He made a question of each point, and emitted a dry cackle after every assertion.
"I told the lad to go out there, and if he had any trouble proving who he was to come back here to me," said Hale importantly. "I can help him straighten out the tangles. I've untied many a knot for families more tangled up than this. So he may be back, he may be back. Drop in any day, and I'll tell you whatever I know."
Betty thanked him warmly and he followed the girls to the door, repeating that he would be glad to tell them everything he knew.
They were going to one of the large shops to do a few errands for Mrs. Littell, and since their visit to the bookstore had taken so long they agreed to separate and each do one or two commissions and then meet at the door within half an hour.
Betty's mind was busy with the astonishing revelations Lockwood Hale had made, and as she deftly matched wool for a sweater, she turned the information over in her mind.
"I don't believe Bob has gone so far West at all," she said to herself firmly. "He wouldn't have money enough, I'm sure. I suppose he has written to me, but my mail will go to the farm, of course, and Mr. Peabody would be the last person to forward it. I must write the postmaster to hold and redirect my mail—when I know where I am to be."

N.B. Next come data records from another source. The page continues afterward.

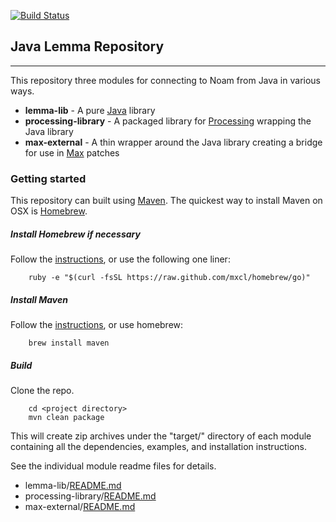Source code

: [![Build Status](https://travis-ci.org/noam-io/lemma-java.svg?branch=master)](https://travis-ci.org/noam-io/lemma-java)
## Java Lemma Repository
------------------------

This repository three modules for connecting to Noam from Java in various ways.

* **lemma-lib** - A pure [Java](http://www.java.com/) library
* **processing-library** - A packaged library for [Processing](http://processing.org/) wrapping the Java library
* **max-external** - A thin wrapper around the Java library creating a bridge for use in [Max](http://cycling74.com/products/max/) patches


### Getting started

This repository can built using [Maven](http://maven.apache.org/). The quickest way to install Maven on OSX is [Homebrew](http://brew.sh/).

##### Install Homebrew if necessary

Follow the [instructions](http://brew.sh/), or use the following one liner:

        ruby -e "$(curl -fsSL https://raw.github.com/mxcl/homebrew/go)"
        
##### Install Maven

Follow the [instructions](http://maven.apache.org/download.cgi), or use homebrew:

        brew install maven
        
##### Build 

Clone the repo.  

        cd <project directory>
        mvn clean package
        
This will create zip archives under the "target/" directory of each module containing all the dependencies, examples, and installation instructions.

See the individual module readme files for details.

* lemma-lib/[README.md](lemma-lib/README.md)
* processing-library/[README.md](processing-library/README.md)
* max-external/[README.md](max-external/README.md)

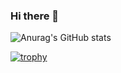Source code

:### Hi there 👋

![Anurag's GitHub stats](https://github-readme-stats.vercel.app/api?username=an3sthetic&show_icons=true&theme=dracula)


<!--
Here are some ideas to get you started:

- 🔭 I’m currently working on ...
- 🌱 I’m currently learning ...
- 👯 I’m looking to collaborate on ...
- 🤔 I’m looking for help with ...
- 💬 Ask me about ...
- 📫 How to reach me: ...
- 😄 Pronouns: ...
- ⚡ Fun fact: ...
-->


[![trophy](https://github-profile-trophy.vercel.app/?username=An3sthetic)](https://github.com/ryo-ma/github-profile-trophy)

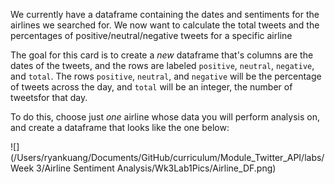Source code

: <!--title={Setting up Dataframes for the Graph}-->

We currently have a dataframe containing the dates and sentiments for the airlines we searched for. We now want to calculate the total tweets and the percentages of positive/neutral/negative tweets for a specific airline



The goal for this card is to create a *new* dataframe that's columns are the dates of the tweets, and the rows are labeled `positive`, `neutral`, `negative`, and `total`. The rows `positive`, `neutral`, and `negative` will be the percentage of tweets across the day, and `total` will be an integer, the number of tweetsfor that day. 



To do this, choose just *one* airline whose data you will perform analysis on, and create a dataframe that looks like the one below: 

![](/Users/ryankuang/Documents/GitHub/curriculum/Module_Twitter_API/labs/Week 3/Airline Sentiment Analysis/Wk3Lab1Pics/Airline_DF.png)

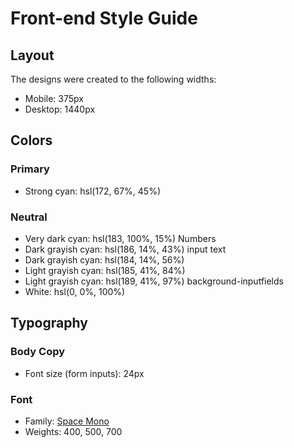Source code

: # Front-end Style Guide

## Layout

The designs were created to the following widths:

- Mobile: 375px
- Desktop: 1440px

## Colors

### Primary

- Strong cyan: hsl(172, 67%, 45%)

### Neutral

- Very dark cyan: hsl(183, 100%, 15%) Numbers
- Dark grayish cyan: hsl(186, 14%, 43%) input text
- Dark grayish cyan: hsl(184, 14%, 56%)
- Light grayish cyan: hsl(185, 41%, 84%) 
- Light grayish cyan: hsl(189, 41%, 97%) background-inputfields
- White: hsl(0, 0%, 100%)

## Typography

### Body Copy

- Font size (form inputs): 24px

### Font

- Family: [Space Mono](https://fonts.google.com/specimen/Space+Mono)
- Weights: 400, 500, 700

Although she had promised herself not to worry, Betty was becoming very anxious to hear from her uncle. She had written to the Benders in Laurel Grove and to Norma Guerin at Glenside, explaining her situation and asking them to let her know as soon as the quarantine in Pineville should be lifted. She knew that she could visit friends there indefinitely. But that did not much lighten the burden. Anxiety for her uncle and growing fear that she might never again hear from him, it had already been so long a time since his last letter, at times oppressed her.
Their chopping finished, she and Bobby were reunited and were glad to enter the car and drive quietly home to luncheon. It was still raining, and they found the other girls impatient for their return.
"We know all about beaten biscuit," boasted Esther. "And I stirred up a gold cake every bit myself."
"Practising all done," reported Louise. "And I'm just aching for a good lively game. No wedding stuff, Libbie, I warn you. I can see a romantic gleam in your eye."